Nearly 75 per cent of fund managers made no specific mention of ethnicity with regard to board diversity, and few fund managers (approximately 25 per cent of those that published their policy) had a voting guideline on tackling excessive total remuneration.
Minister steps in
Commenting on the findings, Guy Opperman, minister for pensions and financial inclusion, said: “It’s utterly unacceptable that most pension fund managers don’t have published policies and practices to combat climate change, and public commitments to tackle excessive pay and promote gender and ethnic diversity are all too rare.
“Being vague or secretive with the trustees and savers they represent is out of order. These obstructive fund managers need to take action now as effective and responsible shareholders.”
Ms Turner added: “All but the largest pension schemes are facing an almost blanket refusal by fund managers to accept their voting policies in pooled funds. This means that the fund managers’ own policies are the basis on which our shareholder votes are cast at corporate AGMs.”
She concluded: “As things stand, asset owners investing in pooled funds cannot set their own policy, and cannot rely on fund managers to reflect it in their policies either. There is no market in voting policies; we have no choice.”

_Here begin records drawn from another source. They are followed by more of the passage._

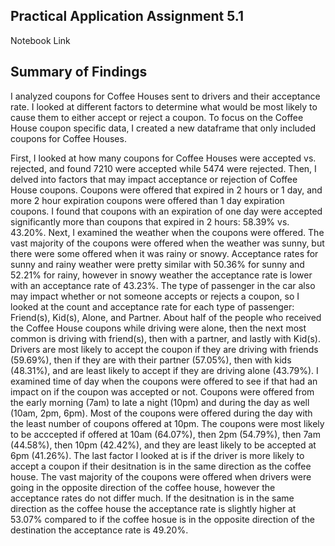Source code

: ## Practical Application Assignment 5.1
Notebook Link

## Summary of Findings
I analyzed coupons for Coffee Houses sent to drivers and their acceptance rate. I looked at different factors to determine what would be most likely to cause them to either accept or reject a coupon. To focus on the Coffee House coupon specific data, I created a new dataframe that only included coupons for Coffee Houses. 

First, I looked at how many coupons for Coffee Houses were accepted vs. rejected, and found 7210 were accepted while 5474 were rejected. Then, I delved into factors that may impact acceptance or rejection of Coffee House coupons. Coupons were offered that expired in 2 hours or 1 day, and  more 2 hour expiration coupons were offered than 1 day expiration coupons. I found that coupons with an expiration of one day were accepted significantly more than coupons that expired in 2 hours: 58.39% vs. 43.20%. Next, I examined the weather when the coupons were offered. The vast majority of the coupons were offered when the weather was sunny, but there were some offered when it was rainy or snowy. Acceptance rates for sunny and rainy weather were pretty similar with 50.36% for sunny and 52.21% for rainy, however in snowy weather the acceptance rate is lower with an acceptance rate of 43.23%. The type of passenger in the car also may impact whether or not someone accepts or rejects a coupon, so I looked at the count and acceptance rate for each type of passenger: Friend(s), Kid(s), Alone, and Partner. About half of the people who received the Coffee House coupons while driving were alone, then the next most common is driving with friend(s), then with a partner, and lastly with Kid(s). Drivers are most likely to accept the coupon if they are driving with friends (59.69%), then if they are with their partner (57.05%), then with kids (48.31%), and are least likely to accept if they are driving alone (43.79%). I examined time of day when the coupons were offered to see if that had an impact on if the coupon was accepted or not. Coupons were offered from the early morning (7am) to late a night (10pm) and during the day as well (10am, 2pm, 6pm). Most of the coupons were offered during the day with the least number of coupons offered at 10pm. The coupons were most likely to be acccepted if offered at 10am (64.07%), then 2pm (54.79%), then 7am (44.58%), then 10pm (42.42%), and they are least likely to be accepted at 6pm (41.26%). The last factor I looked at is if the driver is more likely to accept a coupon if their desitnation is in the same direction as the coffee house. The vast majority of the coupons were offered when drivers were going in the opposite direction of the coffee house, however the acceptance rates do not differ much. If the desitnation is in the same direction as the coffee house the acceptance rate is slightly higher at 53.07% compared to if the coffee hosue is in the opposite direction of the destination the acceptance rate is 49.20%.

The AMNT recommends that the minimum standards regarding voting policies and practices should at least include:
Provision for acceptance of client voting policies to allow them to fulfil their regulatory obligations including within pooled funds.
Public disclosure of all voting policies and guidelines.
Public disclosure of voting records in a manner that is easy for asset owners to interpret and also accessible.
Increased transparency and accountability with regard to the content of their voting policies in one place.
Improved comprehensive (rather than case study-based) stewardship reporting at client/mandate and company level.